Oui, ils font tous partie de nous-mêmes. La pièce est écrite de telle manière que l’on peut s’identifier à tous ces personnages, qui existent simultanément dans notre subconscient.

Une rave, à la différence de notre système, on peut en sortir quand on veut

Il y a un quatrième personnage sur scène, le DJ. Qui est-il, et comment interagit-il avec les danseurs ?

Le DJ, c’est moi! Dans ce rôle, je suis le temps, the weather. La musique, c’est un peu le climat. La présence des personnages, leurs mouvements, leurs chants, tout cela a un effet sur l’atmosphère. La relation entre les danseurs et le DJ est discrète, mais les effets que l’un a sur les autres – et réciproquement – s’entend dans le son.

En quoi la rave party est-elle représentative de notre société ?

Moi, je sortais en rave, j’aimais ça, et elle m’a toujours paru être un microcosme. J’appelle ça en anglais unsustainable energy management («gestion non durable de l’énergie»). Comme une machine qui accélère et qui dépasse ses propres capacités en termes d’énergie. Mais une rave, à la différence de notre système, on peut en sortir quand on veut. Notre monde est devenu individualiste, la technologie empêche les corps de se retrouver et de ne faire qu’un.

Les conversations entre mes personnages pouvaient être « samplées », comme un morceau de musique (…) La récupération, c’est écolo, non?

Après une pandémie mondiale, la rave prend même des airs de combat contre l’anxiété générale…

Ça fait tellement de bien d’être en présence d’autres personnes, de danser ensemble… C’est une transe cosmique dans laquelle on entre tous ensemble! Sans généraliser, bien sûr, il y a aussi des personnes qui n’aiment pas ça. Mais c’est un moment qui nous reconnecte à quelque chose. Le rythme est souvent un hot beat, proche de notre corps; la danse, elle, est régénératrice. On se laisse aller, on improvise, on ne se focalise pas sur soi-même, on s’ouvre aux autres… C’est très différent, même de la danse comme pratique sportive ou artistique : on appréhende l’espace d’une autre façon, et on se sent différemment.
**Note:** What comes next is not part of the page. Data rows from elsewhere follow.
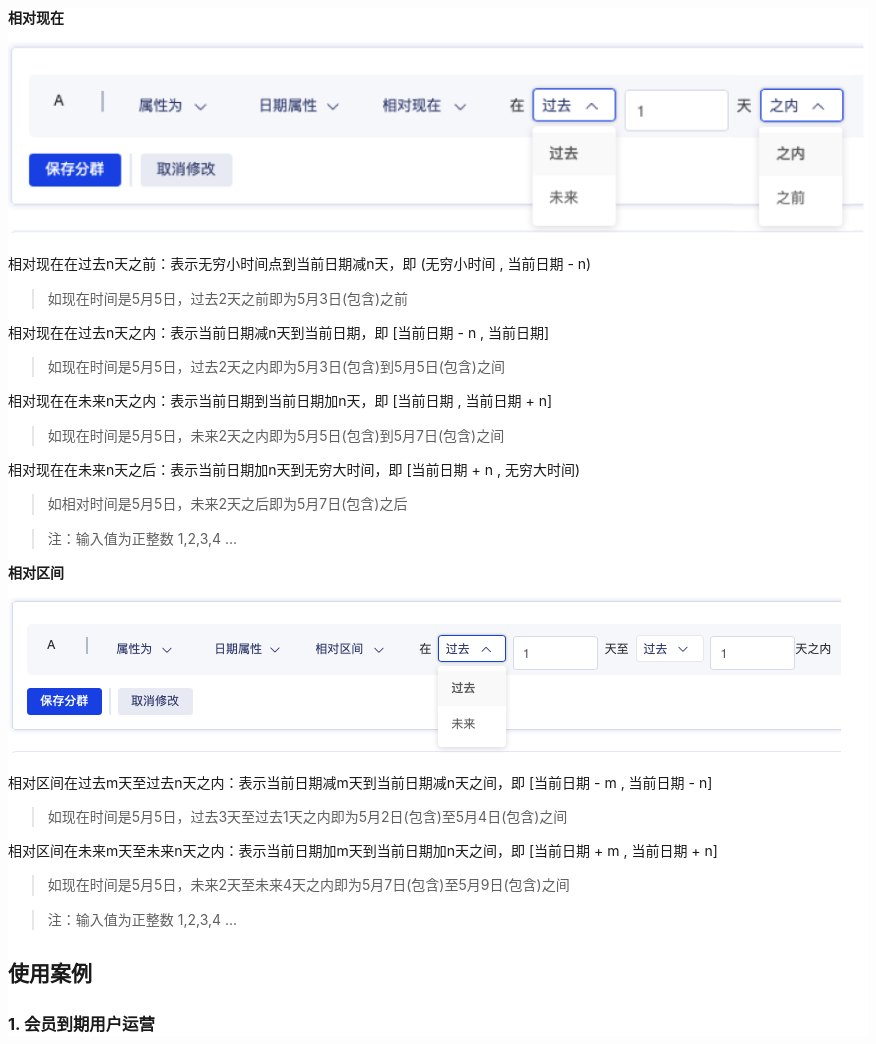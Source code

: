 **相对现在**

![&#x76F8;&#x5BF9;&#x73B0;&#x5728;](../../.gitbook/assets/image%20%28134%29.png)

相对现在在过去n天之前：表示无穷小时间点到当前日期减n天，即 \(无穷小时间 , 当前日期 - n\)

> 如现在时间是5月5日，过去2天之前即为5月3日\(包含\)之前

相对现在在过去n天之内：表示当前日期减n天到当前日期，即 \[当前日期 - n , 当前日期\]

> 如现在时间是5月5日，过去2天之内即为5月3日\(包含\)到5月5日\(包含\)之间

相对现在在未来n天之内：表示当前日期到当前日期加n天，即 \[当前日期 , 当前日期 + n\]

> 如现在时间是5月5日，未来2天之内即为5月5日\(包含\)到5月7日\(包含\)之间

相对现在在未来n天之后：表示当前日期加n天到无穷大时间，即 \[当前日期 + n , 无穷大时间\)

> 如相对时间是5月5日，未来2天之后即为5月7日\(包含\)之后

> 注：输入值为正整数 1,2,3,4 ...

**相对区间**

![&#x76F8;&#x5BF9;&#x533A;&#x95F4;](../../.gitbook/assets/image%20%2814%29.png)

相对区间在过去m天至过去n天之内：表示当前日期减m天到当前日期减n天之间，即 \[当前日期 - m , 当前日期 - n\]

> 如现在时间是5月5日，过去3天至过去1天之内即为5月2日\(包含\)至5月4日\(包含\)之间

相对区间在未来m天至未来n天之内：表示当前日期加m天到当前日期加n天之间，即 \[当前日期 + m , 当前日期 + n\]

> 如现在时间是5月5日，未来2天至未来4天之内即为5月7日\(包含\)至5月9日\(包含\)之间

> 注：输入值为正整数 1,2,3,4 ...

## 使用案例

### 1. 会员到期用户运营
Vous avez inclus des extraits de chansons célèbres dans ce même souci de collectivité, de « ne faire qu’un » aussi à travers notre mémoire musicale commune ?

Pas uniquement pour cette raison. À travers mon rôle de DJ, j’ai pensé que les conversations entre mes personnages pouvaient être « samplées », comme un morceau de musique. Autrement dit : elles sont faites d’échantillons d’une matière qui existe déjà. La récupération, c’est écolo, non? Puis une autre raison est que j’ai réalisé que les trois archétypes que je présente dans la pièce existent aussi dans la musique populaire : la cupidité, cette envie très capitaliste de faire succès, donc faire de l’argent; le côté séducteur du politicien, qui invite à lui faire confiance; et le chant populaire, né de la révolte, qui dénonce un système qui oppresse les gens. La culture populaire, c’est quelque chose de très fort : si elle a réellement une influence sur la société, comment peut-on l’utiliser pour parler de la question climatique? On a travaillé avec des chansons qui parlent de chaleur, du feu, mais qui n’ont pas pour sujet le climat. Bruce Springsteen : I’m on Fire. Alicia Keys : Girl on Fire… Ces chansons parlent de sexe, nous, on se les réapproprie dans un geste un peu absurde.

La musique et la danse ont-elles le pouvoir d’être des vecteurs de justice ?

Avec la danse, on pense avec tout le corps, on s’ouvre et on ouvre les sens. Ça en appelle à l’intelligence. La musique aussi a un côté tribal, elle peut amener les gens vers un certain état. Mais elle a un autre énorme pouvoir : celui d’entrer dans nos oreilles. On ne peut pas ne pas l’écouter. Voilà pourquoi je me suis demandé comment la musique populaire utilise ce pouvoir. Aujourd’hui, on n’entend pas de chansons populaires qui portent un message fort : ce sont surtout des chansons d’amour ou de vengeance (elle rit). Des choses pas très profondes… Il n’y a pas si longtemps, des mouvements musicaux ont amené beaucoup de changement dans la société : la techno et la dance viennent de la culture afro-américaine et se sont développées dans les mouvements LGBTQ+. Dans les années 1960, notamment avec les mouvements féministes, la musique faisait partie intégrante des changements sociaux. J’aimerais qu’elle joue ce rôle encore aujourd’hui.

DJ Whimsy or What Will the Climate Be Like ?, les 6 et 7 décembre, à 20 h. Grand Théâtre – Luxembourg.